In short, “Despacito” is unique, even if it took a white Canadian pop star to bring it to No. 1. It’s arguably the first authentic Latin pop song to top the big chart, the truest representation of what the music actually sounds like on Spanish-language radio to cross over to anglophone audiences. True, it was conceived by Fonsi as a multigenre Frankenstein’s monster from the outset, and as such the track is not a pure representation of any one strain of traditional Latin music. There’s no bachata or ranchera in it—although the song is now such a smash that cover acts are swooping in to fill in those gaps. Even Fonsi himself is now, post-Bieber, serving up different genre flavors of his smash, including a rap-free Latin pure-pop version and a more clubby, percolating “urban” mix.
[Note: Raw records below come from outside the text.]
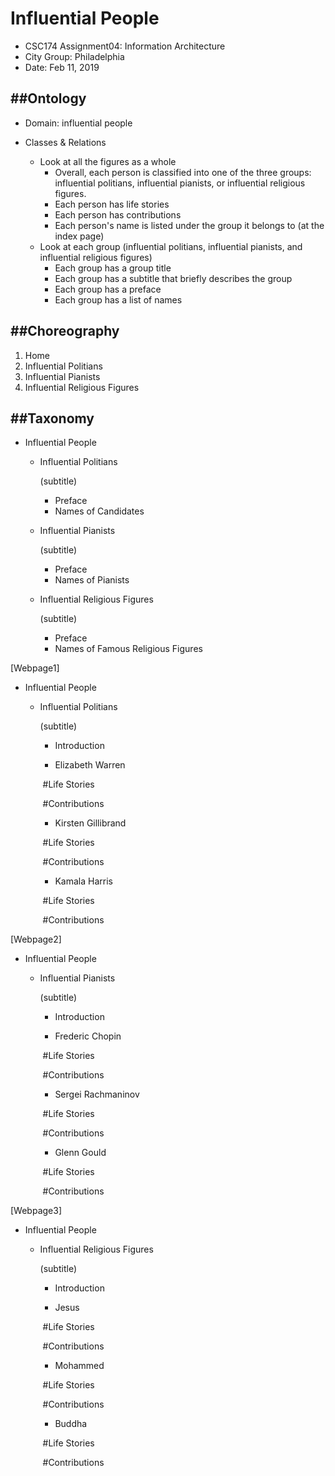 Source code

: # Influential People

- CSC174 Assignment04: Information Architecture
- City Group: Philadelphia 
- Date: Feb 11, 2019

## ##Ontology

- Domain: influential people

- Classes  & Relations 
  - Look at all the figures as a whole
    - Overall, each person is classified into one of the three groups: influential politians, influential pianists, or influential religious figures.
    - Each person has life stories
    - Each person has contributions
    - Each person's name is listed under the group it belongs to (at the index page)
  - Look at each group (influential politians, influential pianists, and influential religious figures)
    - Each group has a group title
    - Each group has a subtitle that briefly describes the group
    - Each group has a preface
    - Each group has a list of names

## ##Choreography

<!--navigation-->

1. Home
2. Influential Politians
3. Influential Pianists
4. Influential Religious Figures

## ##Taxonomy

<!--Structure of the index page:-->

- Influential People

  - Influential Politians

    (subtitle)

    - Preface
    - Names of Candidates

  - Influential Pianists

    (subtitle)

    - Preface
    - Names of Pianists

  - Influential Religious Figures

    (subtitle)

    - Preface
    - Names of Famous Religious Figures

<!--Structure of each webpages:--> 

[Webpage1]

- Influential People

  - Influential Politians

    (subtitle)

    - Introduction

    - Elizabeth Warren

    ​       #Life Stories

    ​       #Contributions

    - Kirsten Gillibrand

    ​       #Life Stories

    ​       #Contributions

    - Kamala Harris

    ​       #Life Stories

    ​       #Contributions

[Webpage2]

- Influential People

  - Influential Pianists

    (subtitle)

    - Introduction

    - Frederic Chopin

    ​       #Life Stories

    ​       #Contributions

    - Sergei Rachmaninov

    ​       #Life Stories

    ​       #Contributions

    - Glenn Gould

    ​       #Life Stories

    ​       #Contributions

[Webpage3]

- Influential People

  - Influential Religious Figures

    (subtitle)

    - Introduction

    - Jesus

    ​       #Life Stories

    ​       #Contributions

    - Mohammed

    ​       #Life Stories

    ​       #Contributions

    - Buddha

    ​       #Life Stories

    ​       #Contributions

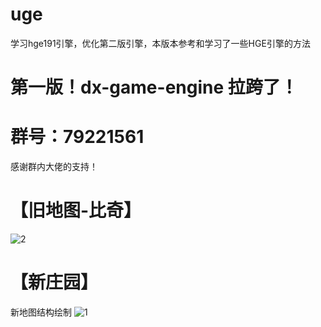 # uge
学习hge191引擎，优化第二版引擎，本版本参考和学习了一些HGE引擎的方法

# 第一版！dx-game-engine 拉跨了！

# 群号：79221561
感谢群内大佬的支持！

# 【旧地图-比奇】
![2](https://user-images.githubusercontent.com/12742436/126760316-ec3509e1-d049-4bd7-9310-f926e1bc473b.png)


# 【新庄园】
新地图结构绘制
![1](https://user-images.githubusercontent.com/12742436/126760229-b08ed8a0-c4dd-4b06-ab1f-34959cf14b9a.png)
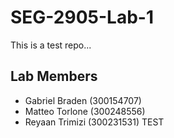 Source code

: # SEG-2905-Lab-1
This is a test repo...

## Lab Members
* Gabriel Braden (300154707)
* Matteo Torlone (300248556)
* Reyaan Trimizi (300231531)
TEST
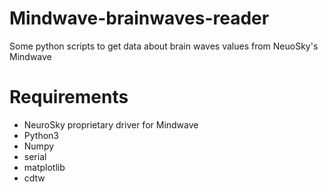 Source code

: # Mindwave-brainwaves-reader
Some python scripts to get data about brain waves values from NeuoSky's Mindwave

# Requirements
* NeuroSky proprietary driver for Mindwave
* Python3
* Numpy
* serial
* matplotlib
* cdtw

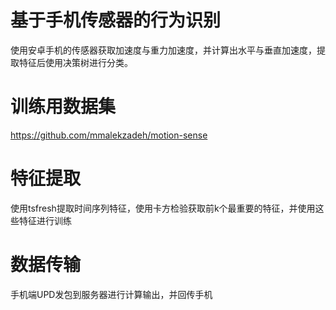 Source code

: # 基于手机传感器的行为识别
使用安卓手机的传感器获取加速度与重力加速度，并计算出水平与垂直加速度，提取特征后使用决策树进行分类。
# 训练用数据集
https://github.com/mmalekzadeh/motion-sense
# 特征提取
使用tsfresh提取时间序列特征，使用卡方检验获取前k个最重要的特征，并使用这些特征进行训练
# 数据传输
手机端UPD发包到服务器进行计算输出，并回传手机
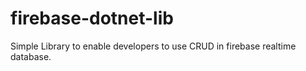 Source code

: # firebase-dotnet-lib
Simple Library to enable developers to use CRUD in firebase realtime database.
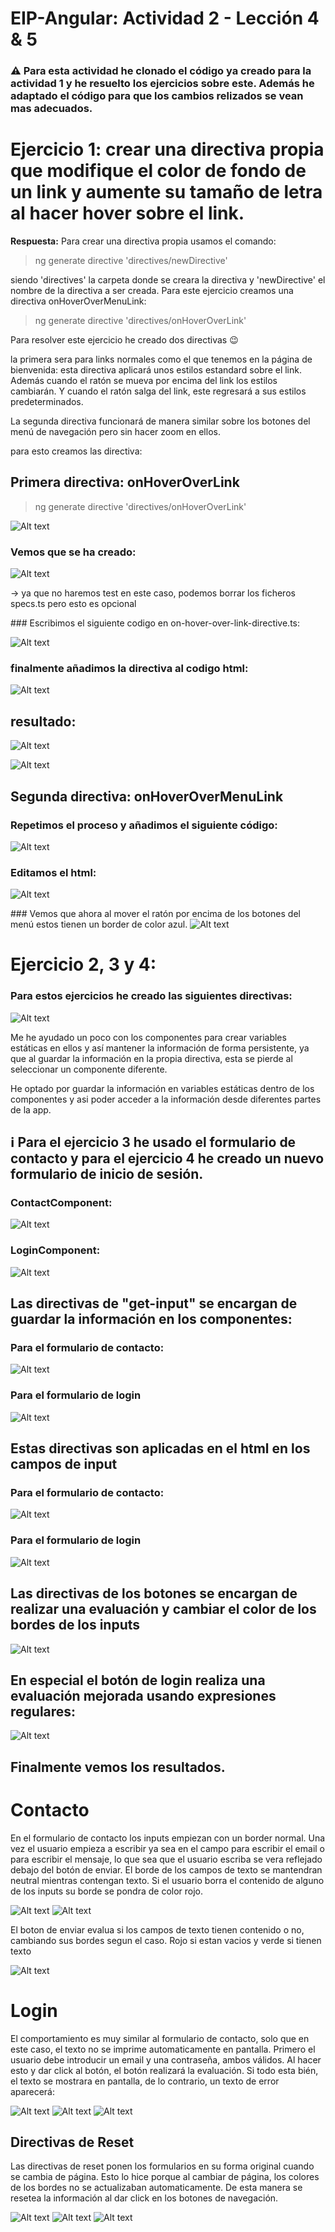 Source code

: # EIP-Angular: Actividad 2 - Lección 4 & 5

### ⚠️ Para esta actividad he clonado el código ya creado para la actividad 1 y he resuelto los ejercicios sobre este. Además he adaptado el código para que los cambios relizados se vean mas adecuados.


# Ejercicio 1: crear una directiva propia que modifique el color de fondo de un link y aumente su tamaño de letra al hacer hover sobre el link.

**Respuesta:**
Para crear una directiva propia usamos el comando: 

> ng generate directive 'directives/newDirective'

siendo 'directives' la carpeta donde se creara la directiva y 'newDirective' el nombre de la directiva a ser creada. Para este ejercicio creamos una directiva onHoverOverMenuLink:

> ng generate directive 'directives/onHoverOverLink'

Para resolver este ejercicio he creado dos directivas 😉

la primera sera para links normales como el que tenemos en la página de bienvenida: esta directiva aplicará unos estilos estandard sobre el link. Además cuando el ratón se mueva por encima del link los estilos cambiarán. Y cuando el ratón salga del link, este regresará a sus estilos predeterminados.

La segunda directiva funcionará de manera similar sobre los botones del menú de navegación pero sin hacer zoom en ellos.

para esto creamos las directiva:

## Primera directiva: onHoverOverLink

> ng generate directive 'directives/onHoverOverLink'

![Alt text](<Activity-Images/Captura de Pantalla 2023-07-22 a las 19.34.04.jpg>)

### Vemos que se ha creado:

![Alt text](<Activity-Images/Captura de Pantalla 2023-07-22 a las 19.34.25.jpg>)

-> ya que no haremos test en este caso, podemos borrar los ficheros specs.ts pero esto es opcional 

### Escribimos el siguiente codigo en on-hover-over-link-directive.ts:

![Alt text](<Activity-Images/Captura de Pantalla 2023-07-22 a las 20.28.27.jpg>)

### finalmente añadimos la directiva al codigo html:

![Alt text](<Activity-Images/Screenshot 2023-07-25 at 12.46.13.png>)

## resultado:

![Alt text](<Activity-Images/Captura de Pantalla 2023-07-22 a las 20.31.33.jpg>)

![Alt text](<Activity-Images/Captura de Pantalla 2023-07-22 a las 20.31.42.jpg>)

## Segunda directiva: onHoverOverMenuLink

### Repetimos el proceso y añadimos el siguiente código:

![Alt text](<Activity-Images/Screenshot 2023-07-25 at 12.44.28.png>)

### Editamos el html:

![Alt text](<Activity-Images/Screenshot 2023-07-25 at 12.48.34.png>)

### Vemos que ahora al mover el ratón por encima de los botones del menú estos tienen un border de color azul.
![Alt text](<Activity-Images/Screenshot 2023-07-25 at 12.50.33.png>)

# Ejercicio 2, 3 y 4: 

### Para estos ejercicios he creado las siguientes directivas:

![Alt text](<Activity-Images/Screenshot 2023-07-25 at 12.54.00.png>)

Me he ayudado un poco con los componentes para crear variables estáticas en ellos y así mantener la información de forma persistente, ya que al guardar la información en la propia directiva, esta se pierde al seleccionar un componente diferente.

He optado por guardar la información en variables estáticas dentro de los componentes y asi poder acceder a la información desde diferentes partes de la app.

## ℹ️ Para el ejercicio 3 he usado el formulario de contacto y para el ejercicio 4 he creado un nuevo formulario de inicio de sesión.

### ContactComponent:

![Alt text](<Activity-Images/Screenshot 2023-07-25 at 12.59.13.png>)

### LoginComponent: 

![Alt text](<Activity-Images/Screenshot 2023-07-25 at 12.59.36.png>)


## Las directivas de "get-input" se encargan de guardar la información en los componentes:

### Para el formulario de contacto:
![Alt text](<Activity-Images/Screenshot 2023-07-25 at 13.01.39.png>)

### Para el formulario de login
![Alt text](<Activity-Images/Screenshot 2023-07-25 at 13.01.48.png>)


## Estas directivas son aplicadas en el html en los campos de input

### Para el formulario de contacto:
![Alt text](<Activity-Images/Screenshot 2023-07-25 at 15.54.18.png>)

### Para el formulario de login
![Alt text](<Activity-Images/Screenshot 2023-07-25 at 15.54.33.png>)


## Las directivas de los botones se encargan de realizar una evaluación y cambiar el color de los bordes de los inputs


![Alt text](<Activity-Images/Screenshot 2023-07-25 at 13.05.15.png>)

## En especial el botón de login realiza una evaluación mejorada usando expresiones regulares:
![Alt text](<Activity-Images/Screenshot 2023-07-25 at 13.05.27.png>)

## Finalmente vemos los resultados.

# Contacto
En el formulario de contacto los inputs empiezan con un border normal. Una vez el usuario empieza a escribir ya sea en el campo para escribir el email o para escribir el mensaje, lo que sea que el usuario escriba se vera reflejado debajo del botón de enviar. El borde de los campos de texto se mantendran neutral mientras contengan texto. Si el usuario borra el contenido de alguno de los inputs su borde se pondra de color rojo. 

![Alt text](<Activity-Images/Screenshot 2023-07-25 at 16.04.52.png>)
![Alt text](<Activity-Images/Screenshot 2023-07-25 at 16.05.03.png>)

El boton de enviar evalua si los campos de texto tienen contenido o no, cambiando sus bordes segun el caso. Rojo si estan vacios y verde si tienen texto

![Alt text](<Activity-Images/Screenshot 2023-07-25 at 16.05.20.png>)

# Login
El comportamiento es muy similar al formulario de contacto, solo que en este caso, el texto no se imprime automaticamente en pantalla. Primero el usuario debe introducir un email y una contraseña, ambos válidos. Al hacer esto y dar click al botón, el botón realizará la evaluación. Si todo esta bién, el texto se mostrara en pantalla, de lo contrario, un texto de error aparecerá:

![Alt text](<Activity-Images/Screenshot 2023-07-25 at 16.14.48.png>)
![Alt text](<Activity-Images/Screenshot 2023-07-25 at 16.15.23.png>)
![Alt text](<Activity-Images/Screenshot 2023-07-25 at 16.15.31.png>)

## Directivas de Reset
Las directivas de reset ponen los formularios en su forma original cuando se cambia de página. Esto lo hice porque al cambiar de página, los colores de los bordes no se actualizaban automaticamente. De esta manera se resetea la información al dar click en los botones de navegación.

![Alt text](<Activity-Images/Screenshot 2023-07-25 at 16.21.29.png>)
![Alt text](<Activity-Images/Screenshot 2023-07-25 at 16.21.36.png>)
![Alt text](<Activity-Images/Screenshot 2023-07-25 at 16.21.51 1.png>)
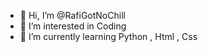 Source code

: - 👋 Hi, I’m @RafiGotNoChill
- 👀 I’m interested in Coding 
- 💞️ I’m currently learning Python , Html , Css 

<!---
RafiGotNoChill/RafiGotNoChill is a ✨ special ✨ repository because its `README.md` (this file) appears on your GitHub profile.
You can click the Preview link to take a look at your changes.
--->
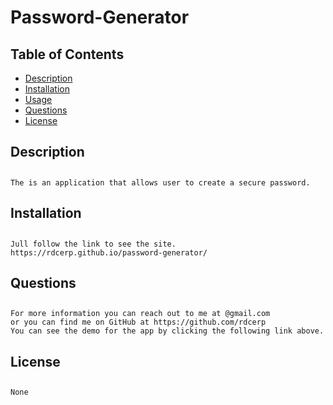 # Password-Generator

  ## Table of Contents
  * [Description](#description)
  * [Installation](#installation)
  * [Usage](#usage)
  * [Questions](#questions)
  * [License](#license)

  ## Description
##
    The is an application that allows user to create a secure password.
    
  ## Installation
##
    Jull follow the link to see the site. https://rdcerp.github.io/password-generator/
    
  ## Questions

##  
    For more information you can reach out to me at @gmail.com 
    or you can find me on GitHub at https://github.com/rdcerp
    You can see the demo for the app by clicking the following link above. 
    
  ## License
##
    None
Airplay, sales, and streams of these Fonsi editions will all contribute to the song’s Hot 100 status and, in turn, its Song of Summer contention. Come Labor Day, if “Despacito” has won the title, we’ll have to give props not just to Justin but to Luis Fonsi himself, who hustled for his crossover moment even before the Canadian radio magician smiled upon him.